This is a Rails-based workflow service that replaced SDR's Java-based workflow service. It is consumed by the users of dor-workflow-client (argo, hydra_etd, pre-assembly, dor-indexing-app, dor-services-app, robots, technical-metadata-service, sdr-api, was-registar-app, preservation-catalog) and soon the goobi application (currently proxying through dor-services-app).
The workflows are defined by xml templates which are stored in config/workflows. The templates define a dependency graph. When all prerequisites for a step are complete, the step is marked as "queued" and a corresponding job is pushed into Sidekiq. Some steps are are marked skip-queue="true"
which means they are merely logged events and do not kick off a Sidekiq process.
When a workflow step is set to done, the service calculates which workflow steps are ready to be worked on and enqueues Sidekiq jobs for them. The queues are named for the workflow and priority. For example:
accessionWF_high
accessionWF_default
accessionWF_low
assemblyWF_high
assemblyWF_default
assemblyWF_low
disseminationWF_high
disseminationWF_default
disseminationWF_low
...
The credentials for SideKiq Pro must be set on your laptop (e.g., in .bash_profile
): export BUNDLE_GEMS__CONTRIBSYS__COM=xxxx:xxxx
You can get this value from the servers, just SSH into one of the app servers and echo the value:
echo $BUNDLE_GEMS__CONTRIBSYS__COM
Build the production image:
docker build -t suldlss/workflow-server:latest .
$ docker compose up -d
$ docker compose stop app
[FIRST RUN]
$ rake db:setup
$ rails s
[ -------- ]
If you want to connect to the container:
$ docker ps (to retrieve the container id)

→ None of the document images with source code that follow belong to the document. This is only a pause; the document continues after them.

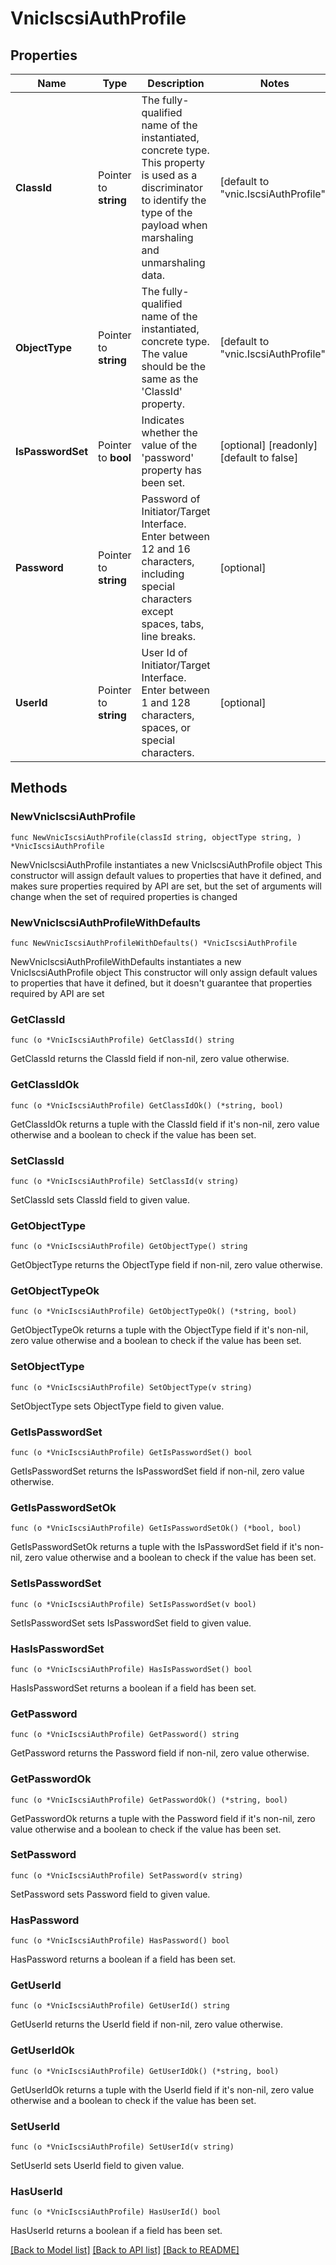 # VnicIscsiAuthProfile

## Properties

Name | Type | Description | Notes
------------ | ------------- | ------------- | -------------
**ClassId** | Pointer to **string** | The fully-qualified name of the instantiated, concrete type. This property is used as a discriminator to identify the type of the payload when marshaling and unmarshaling data. | [default to "vnic.IscsiAuthProfile"]
**ObjectType** | Pointer to **string** | The fully-qualified name of the instantiated, concrete type. The value should be the same as the &#39;ClassId&#39; property. | [default to "vnic.IscsiAuthProfile"]
**IsPasswordSet** | Pointer to **bool** | Indicates whether the value of the &#39;password&#39; property has been set. | [optional] [readonly] [default to false]
**Password** | Pointer to **string** | Password of Initiator/Target Interface. Enter between 12 and 16 characters, including special characters except spaces, tabs, line breaks. | [optional] 
**UserId** | Pointer to **string** | User Id of Initiator/Target Interface. Enter between 1 and 128 characters, spaces, or special characters. | [optional] 

## Methods

### NewVnicIscsiAuthProfile

`func NewVnicIscsiAuthProfile(classId string, objectType string, ) *VnicIscsiAuthProfile`

NewVnicIscsiAuthProfile instantiates a new VnicIscsiAuthProfile object
This constructor will assign default values to properties that have it defined,
and makes sure properties required by API are set, but the set of arguments
will change when the set of required properties is changed

### NewVnicIscsiAuthProfileWithDefaults

`func NewVnicIscsiAuthProfileWithDefaults() *VnicIscsiAuthProfile`

NewVnicIscsiAuthProfileWithDefaults instantiates a new VnicIscsiAuthProfile object
This constructor will only assign default values to properties that have it defined,
but it doesn't guarantee that properties required by API are set

### GetClassId

`func (o *VnicIscsiAuthProfile) GetClassId() string`

GetClassId returns the ClassId field if non-nil, zero value otherwise.

### GetClassIdOk

`func (o *VnicIscsiAuthProfile) GetClassIdOk() (*string, bool)`

GetClassIdOk returns a tuple with the ClassId field if it's non-nil, zero value otherwise
and a boolean to check if the value has been set.

### SetClassId

`func (o *VnicIscsiAuthProfile) SetClassId(v string)`

SetClassId sets ClassId field to given value.


### GetObjectType

`func (o *VnicIscsiAuthProfile) GetObjectType() string`

GetObjectType returns the ObjectType field if non-nil, zero value otherwise.

### GetObjectTypeOk

`func (o *VnicIscsiAuthProfile) GetObjectTypeOk() (*string, bool)`

GetObjectTypeOk returns a tuple with the ObjectType field if it's non-nil, zero value otherwise
and a boolean to check if the value has been set.

### SetObjectType

`func (o *VnicIscsiAuthProfile) SetObjectType(v string)`

SetObjectType sets ObjectType field to given value.


### GetIsPasswordSet

`func (o *VnicIscsiAuthProfile) GetIsPasswordSet() bool`

GetIsPasswordSet returns the IsPasswordSet field if non-nil, zero value otherwise.

### GetIsPasswordSetOk

`func (o *VnicIscsiAuthProfile) GetIsPasswordSetOk() (*bool, bool)`

GetIsPasswordSetOk returns a tuple with the IsPasswordSet field if it's non-nil, zero value otherwise
and a boolean to check if the value has been set.

### SetIsPasswordSet

`func (o *VnicIscsiAuthProfile) SetIsPasswordSet(v bool)`

SetIsPasswordSet sets IsPasswordSet field to given value.

### HasIsPasswordSet

`func (o *VnicIscsiAuthProfile) HasIsPasswordSet() bool`

HasIsPasswordSet returns a boolean if a field has been set.

### GetPassword

`func (o *VnicIscsiAuthProfile) GetPassword() string`

GetPassword returns the Password field if non-nil, zero value otherwise.

### GetPasswordOk

`func (o *VnicIscsiAuthProfile) GetPasswordOk() (*string, bool)`

GetPasswordOk returns a tuple with the Password field if it's non-nil, zero value otherwise
and a boolean to check if the value has been set.

### SetPassword

`func (o *VnicIscsiAuthProfile) SetPassword(v string)`

SetPassword sets Password field to given value.

### HasPassword

`func (o *VnicIscsiAuthProfile) HasPassword() bool`

HasPassword returns a boolean if a field has been set.

### GetUserId

`func (o *VnicIscsiAuthProfile) GetUserId() string`

GetUserId returns the UserId field if non-nil, zero value otherwise.

### GetUserIdOk

`func (o *VnicIscsiAuthProfile) GetUserIdOk() (*string, bool)`

GetUserIdOk returns a tuple with the UserId field if it's non-nil, zero value otherwise
and a boolean to check if the value has been set.

### SetUserId

`func (o *VnicIscsiAuthProfile) SetUserId(v string)`

SetUserId sets UserId field to given value.

### HasUserId

`func (o *VnicIscsiAuthProfile) HasUserId() bool`

HasUserId returns a boolean if a field has been set.


[[Back to Model list]](../README.md#documentation-for-models) [[Back to API list]](../README.md#documentation-for-api-endpoints) [[Back to README]](../README.md)


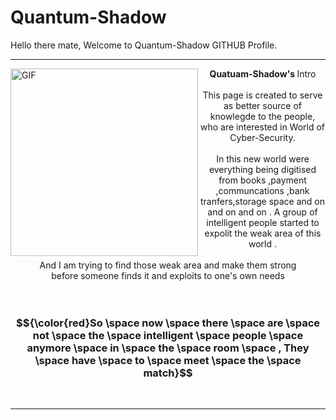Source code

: # Quantum-Shadow
<p align="justify">
    Hello there mate, Welcome to Quantum-Shadow GITHUB Profile.<hr>
    <img align="left" height="300px" src="https://media1.giphy.com/media/Cfiid6I8YDKqrCxAaY/giphy.gif" alt="GIF" >
    <div align="center">
        <p align="center">
            <b>Quatuam-Shadow's </b> Intro <br><br>
            This page is created to serve as better source of knowlegde to the people,<br>
            who are interested in World of Cyber-Security.
            <br><br>
            In this new world were everything being digitised from books ,payment ,communcations ,bank tranfers,storage space and on and on and on .
            A group of intelligent people started to expolit the weak area of this world .
            <br><br>
            And I am trying to find those weak area and make them strong <br> before someone finds it and exploits to one's own needs  
            <br><br><br>
            <h3>$${\color{red}So \space now \space there \space are \space not \space the \space intelligent \space people \space anymore \space in \space the \space room \space , They \space have \space to  \space meet \space the \space match}$$</h3>
        </p>
    </div>
    <br><hr>
</p>

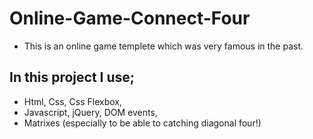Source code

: # Online-Game-Connect-Four

* This is an online game templete which was very famous in the past.

## In this project I use;

* Html, Css, Css Flexbox,
* Javascript, jQuery, DOM events,  
* Matrixes (especially to be able to catching diagonal four!)
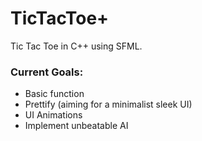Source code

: # TicTacToe+
Tic Tac Toe in C++ using SFML.

### Current Goals:
* Basic function
* Prettify (aiming for a minimalist sleek UI)
* UI Animations
* Implement unbeatable AI
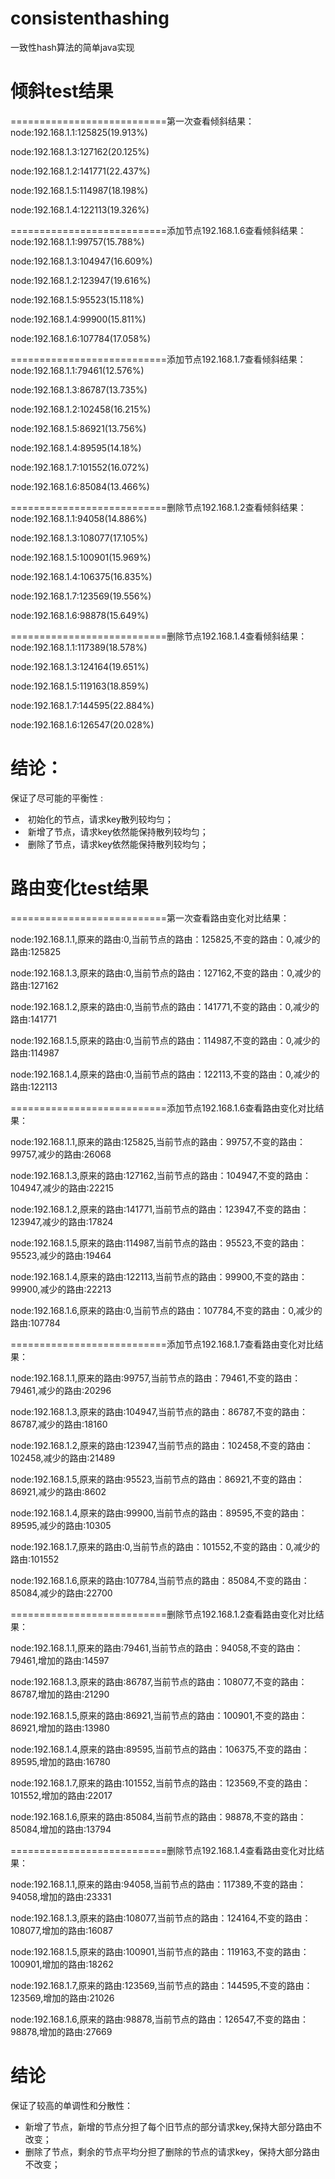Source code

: # consistenthashing

一致性hash算法的简单java实现

# 倾斜test结果

===========================第一次查看倾斜结果：
node:192.168.1.1:125825(19.913%)

node:192.168.1.3:127162(20.125%)

node:192.168.1.2:141771(22.437%)

node:192.168.1.5:114987(18.198%)

node:192.168.1.4:122113(19.326%)

===========================添加节点192.168.1.6查看倾斜结果：
node:192.168.1.1:99757(15.788%)

node:192.168.1.3:104947(16.609%)

node:192.168.1.2:123947(19.616%)

node:192.168.1.5:95523(15.118%)

node:192.168.1.4:99900(15.811%)

node:192.168.1.6:107784(17.058%)

===========================添加节点192.168.1.7查看倾斜结果：
node:192.168.1.1:79461(12.576%)

node:192.168.1.3:86787(13.735%)

node:192.168.1.2:102458(16.215%)

node:192.168.1.5:86921(13.756%)

node:192.168.1.4:89595(14.18%)

node:192.168.1.7:101552(16.072%)

node:192.168.1.6:85084(13.466%)

===========================删除节点192.168.1.2查看倾斜结果：
node:192.168.1.1:94058(14.886%)

node:192.168.1.3:108077(17.105%)

node:192.168.1.5:100901(15.969%)

node:192.168.1.4:106375(16.835%)

node:192.168.1.7:123569(19.556%)

node:192.168.1.6:98878(15.649%)

===========================删除节点192.168.1.4查看倾斜结果：
node:192.168.1.1:117389(18.578%)

node:192.168.1.3:124164(19.651%)

node:192.168.1.5:119163(18.859%)

node:192.168.1.7:144595(22.884%)

node:192.168.1.6:126547(20.028%)

# 结论：

保证了尽可能的平衡性 :

- ​    初始化的节点，请求key散列较均匀；
- ​    新增了节点，请求key依然能保持散列较均匀；
- ​    删除了节点，请求key依然能保持散列较均匀；

# 路由变化test结果

===========================第一次查看路由变化对比结果：

node:192.168.1.1,原来的路由:0,当前节点的路由：125825,不变的路由：0,减少的路由:125825

node:192.168.1.3,原来的路由:0,当前节点的路由：127162,不变的路由：0,减少的路由:127162

node:192.168.1.2,原来的路由:0,当前节点的路由：141771,不变的路由：0,减少的路由:141771

node:192.168.1.5,原来的路由:0,当前节点的路由：114987,不变的路由：0,减少的路由:114987

node:192.168.1.4,原来的路由:0,当前节点的路由：122113,不变的路由：0,减少的路由:122113

===========================添加节点192.168.1.6查看路由变化对比结果：

node:192.168.1.1,原来的路由:125825,当前节点的路由：99757,不变的路由：99757,减少的路由:26068

node:192.168.1.3,原来的路由:127162,当前节点的路由：104947,不变的路由：104947,减少的路由:22215

node:192.168.1.2,原来的路由:141771,当前节点的路由：123947,不变的路由：123947,减少的路由:17824

node:192.168.1.5,原来的路由:114987,当前节点的路由：95523,不变的路由：95523,减少的路由:19464

node:192.168.1.4,原来的路由:122113,当前节点的路由：99900,不变的路由：99900,减少的路由:22213

node:192.168.1.6,原来的路由:0,当前节点的路由：107784,不变的路由：0,减少的路由:107784

===========================添加节点192.168.1.7查看路由变化对比结果：

node:192.168.1.1,原来的路由:99757,当前节点的路由：79461,不变的路由：79461,减少的路由:20296

node:192.168.1.3,原来的路由:104947,当前节点的路由：86787,不变的路由：86787,减少的路由:18160

node:192.168.1.2,原来的路由:123947,当前节点的路由：102458,不变的路由：102458,减少的路由:21489

node:192.168.1.5,原来的路由:95523,当前节点的路由：86921,不变的路由：86921,减少的路由:8602

node:192.168.1.4,原来的路由:99900,当前节点的路由：89595,不变的路由：89595,减少的路由:10305

node:192.168.1.7,原来的路由:0,当前节点的路由：101552,不变的路由：0,减少的路由:101552

node:192.168.1.6,原来的路由:107784,当前节点的路由：85084,不变的路由：85084,减少的路由:22700

===========================删除节点192.168.1.2查看路由变化对比结果：

node:192.168.1.1,原来的路由:79461,当前节点的路由：94058,不变的路由：79461,增加的路由:14597

node:192.168.1.3,原来的路由:86787,当前节点的路由：108077,不变的路由：86787,增加的路由:21290

node:192.168.1.5,原来的路由:86921,当前节点的路由：100901,不变的路由：86921,增加的路由:13980

node:192.168.1.4,原来的路由:89595,当前节点的路由：106375,不变的路由：89595,增加的路由:16780

node:192.168.1.7,原来的路由:101552,当前节点的路由：123569,不变的路由：101552,增加的路由:22017

node:192.168.1.6,原来的路由:85084,当前节点的路由：98878,不变的路由：85084,增加的路由:13794

===========================删除节点192.168.1.4查看路由变化对比结果：

node:192.168.1.1,原来的路由:94058,当前节点的路由：117389,不变的路由：94058,增加的路由:23331

node:192.168.1.3,原来的路由:108077,当前节点的路由：124164,不变的路由：108077,增加的路由:16087

node:192.168.1.5,原来的路由:100901,当前节点的路由：119163,不变的路由：100901,增加的路由:18262

node:192.168.1.7,原来的路由:123569,当前节点的路由：144595,不变的路由：123569,增加的路由:21026

node:192.168.1.6,原来的路由:98878,当前节点的路由：126547,不变的路由：98878,增加的路由:27669

# 结论

 保证了较高的单调性和分散性：

- ​    新增了节点，新增的节点分担了每个旧节点的部分请求key,保持大部分路由不改变；
- ​    删除了节点，剩余的节点平均分担了删除的节点的请求key，保持大部分路由不改变；
  ​    

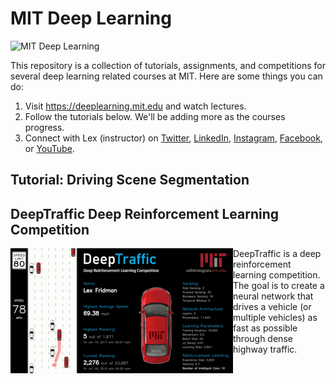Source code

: # MIT Deep Learning

![MIT Deep Learning](https://deeplearning.mit.edu/files/images/mit_deep_learning.png)

This repository is a collection of tutorials, assignments, and competitions for several deep learning related courses at MIT. Here are some things you can do:

1. Visit https://deeplearning.mit.edu and watch lectures.
1. Follow the tutorials below. We'll be adding more as the courses progress.
1. Connect with Lex (instructor) on [Twitter](https://twitter.com/LexFridman), [LinkedIn](https://www.linkedin.com/in/lexfridman/), [Instagram](https://www.instagram.com/lexfridman/), [Facebook](https://www.facebook.com/lexfridman), or [YouTube](https://www.youtube.com/lexfridman).

## Tutorial: Driving Scene Segmentation



## DeepTraffic Deep Reinforcement Learning Competition

<img align="left" src="images/thumb_deeptraffic.gif">

DeepTraffic is a deep reinforcement learning competition. The goal is to create a neural network that drives a vehicle (or multiple vehicles) as fast as possible through dense highway traffic.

$ docker exec -it (container id) /bin/sh
You need to be running the postgres database. One of the easiest ways is to use the docker-compose db via separate terminal window:
docker compose up db
The first time you run tests, you may need to run this before the tests (from another terminal window):
RAILS_ENV=test ./bin/rails rake db:setup
To run tests:
bundle exec rspec
To shut down postgres afterwards,
- cntl-C in your existing docker-compose terminal window.
docker compose down
afterwards
GET /objects/:druid/lifecycle
- Returns the milestones in the lifecycle that have been completed
POST /objects/:druid/versionClose
- Set all versioningWF steps to 'complete' and starts a new accessionWF unless create-accession=false
is passed as a parameter.
These methods deal with the workflow for a single object
POST /objects/:druid/workflows/:workflow
GET /objects/:druid/workflows
GET /objects/:druid/workflows/:workflow
DELETE /objects/:druid/workflows/:workflow
These methods deal with a single step for a single object
PUT /objects/:druid/workflows/:workflow/:process
GET /objects/:druid/workflows/:workflow/:process
Return the list of workflow templates
GET /workflow_templates
Return the list of steps for the given workflow template
GET /workflow_templates/:workflow
These processes are used by robot-master to discover which steps need to be performed.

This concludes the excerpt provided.